Want to run your own text analysis in Displayr? This is how we analyzed the web pages of different smartphone models to find out what the data reveals about their marketing.
Make sure you read our blog post What’s in a Name? A Data Science Analysis of Smartphone Marketing before reading on!
Creating the first table
Add your data as a dataset in Displayr. In the Data Sets section on the left, click Insert a Data Set. You can then drag and drop your data, select a file from your computer, or use another source such as a website. My dataset was in an Excel spreadsheet, so I imported that file and Displayr split it into variables for me. From here, there are two ways to create a table. The easiest way is to drag and drop the data onto the document. You can also click Insert > Paste Table or Enter Table to enter the data manually or paste it from a spreadsheet.
Once we've inserted the data into Displayr, we want to analyze it. In this instance, I wanted to know the most common words which were used on each of the three web pages. To run text analysis, go to Insert > More > Text Analysis > Setup Text Analysis and drag and drop the dataset you want to analyze. Press Calculate.
As you can see, we've made a table that shows the words most frequently used on the page for the iPhone X. But it's very short. This is because it only displays words which are mentioned at least 5 times. Since our sample size is quite small, I want to display words which are used at least 3 times. To do this, change the Minimum Frequency under Inputs to 3 (or whatever you want).
Now we have 24 entries instead of 8. We now need to remove a few words that are irrelevant for our analysis. Displayr automatically discounts words like "the", "and", "is", and "to." In this table, we can see that "000" was used 3 times. This is in the context of large numbers, such as 1,000,000. This is obviously not useful, so we want to remove it from the table. To do this, under the Inputs section, we can type words or phrases we want to remove in the Remove words/phrases bar, separated by commas. We're also going to remove "cent", which is used in the context of "per cent". This leaves us with the 22 words which are used 3 or more times, organized by frequency. Repeat this process for each of the datasets.
Creating the word clouds
To create a word cloud, go to Insert > Charts > Word Cloud. Drag the dataset you want to visualize from the Data Sets menu, or paste or type your data in the spreadsheet under Inputs. Click Calculate to show your word cloud.
Now to clean it up! The first thing to do is to remove any irrelevant words, the same way we did for the word frequency table. You can do this by dragging the word you want to delete to the Ignore tab on the right side of the word cloud. I'm going to delete "000", "It's", "Just", "per", "cent", "that's", and "instead" from our word cloud.

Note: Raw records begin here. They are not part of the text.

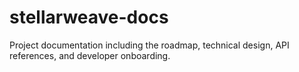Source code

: # stellarweave-docs
Project documentation including the roadmap, technical design, API references, and developer onboarding.
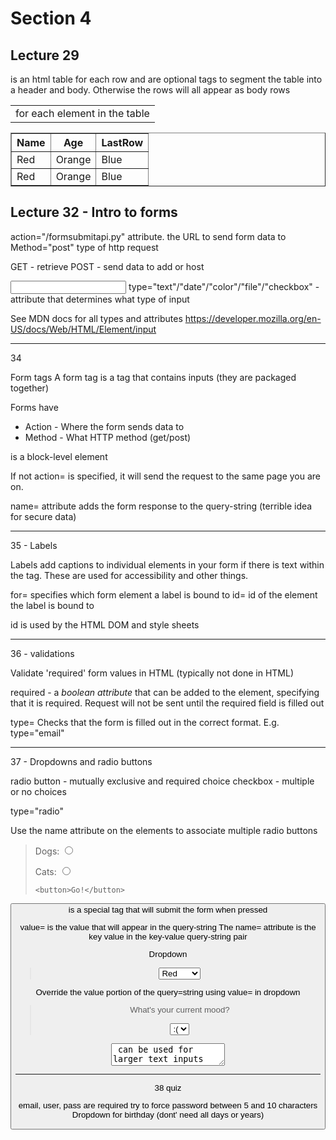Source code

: # Section 4

## Lecture 29

<table> is an html table
	<tr> for each row
		<td> for each element in the table

<thead> and <tbody> are optional tags to segment the table into a header and body. Otherwise the rows will all appear as body rows


> <table border="1">
> <thead>
> 	<tr>
> 		<th>Name</th>
> 		<th>Age</th>
> 		<th>LastRow</th>
> 	</tr>
> </thead>
> <tbody>
> 	<tr>
> 		<td>Red</td>
> 		<td>Orange</td>
> 		<td>Blue</td>
> 	</tr>
> 	<tr>
> 		<td>Red</td>
> 		<td>Orange</td>
> 		<td>Blue</td>
> 	</tr>
> </tbody>
> </table>


## Lecture 32 - Intro to forms

<form>
action="/formsubmitapi.py" attribute. the URL to send form data to
Method="post" type of http request
</form>

GET - retrieve
POST - send data to add or host

<input>
type="text"/"date"/"color"/"file"/"checkbox" - attribute that determines what type of input

See MDN docs for all types and attributes
https://developer.mozilla.org/en-US/docs/Web/HTML/Element/input

-------------

34

Form tags
A form tag is a tag that contains inputs (they are packaged together)

Forms have
- Action - Where the form sends data to
- Method - What HTTP method (get/post)

<form> is a block-level element

If not action= is specified, it will send the request to the same page you are on.

name= attribute adds the form response to the query-string (terrible idea for secure data)


---------

35 - Labels


Labels add captions to individual elements in your form if there is text within the tag. These are used for accessibility and other things.


for= specifies which form element a label is bound to
id= id of the element the label is bound to

id is used by the HTML DOM and style sheets

-----

36 - validations


Validate 'required' form values in HTML (typically not done in HTML)

required - a *boolean attribute* that can be added to the element, specifying that it is required. Request will not be sent until the required field is filled out


type= Checks that the form is filled out in the correct format. E.g. type="email"

------


37 - Dropdowns and radio buttons


radio button - mutually exclusive and required choice
checkbox - multiple or no choices

type="radio"

Use the name attribute on the elements to associate multiple radio buttons

><form>
>    <label for="dogs">Dogs:</label>
>    <input name="petChoice" id="dogs" type="radio">
>
>    <label for="cats">Cats:</label>
>    <input name="petChoice" id="cats" type="radio">
>
>     <button>Go!</button>
></form>


<button> is a special tag that will submit the form when pressed



value= is the value that will appear in the query-string
The name= attribute is the key value in the key-value query-string pair

Dropdown
>    <select name="color">
>        <option>Red</option>
>        <option>Orange</option>
>        <option>Yellow</option>
>        <option>Green</option>
>        <option>Black</option>
>    </select>


Override the value portion of the query=string using value= in dropdown


>    <p>What's your current mood?</p>
>    <select name="color">
>        <option value="sad">:(</option>
>        <option value="crying">:}</option>
>        <option value="happy">:)</option>
>        <option value="frown">:\</option>
>    </select>


<textarea> can be used for larger text inputs

>    <textarea name="paragraph" rows="10" columns="50"></textarea>



-----


38 quiz

email, user, pass are required
try to force password between 5 and 10 characters
Dropdown for birthday (dont' need all days or years)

Now, I want to combine some of the words - for example, we can see that "iPhone" and "X" appear as separate words in the cloud. When we click on "X" in the cloud, we can see that it only ever appears following "iPhone". To combine them, drag "X" onto "iPhone". This is essentially telling Displayr that "iPhone" and "iPhone X" are synonyms.
We can also create phrases in our word cloud. For example, "Face" and "ID" appear as separate words, but the only context in which the word "ID" appears is in the phrase "Face ID". To add this as a phrase, click on "ID" and type in "Face ID" as the new phrase. This will change the word cloud.
That's how we created our word clouds!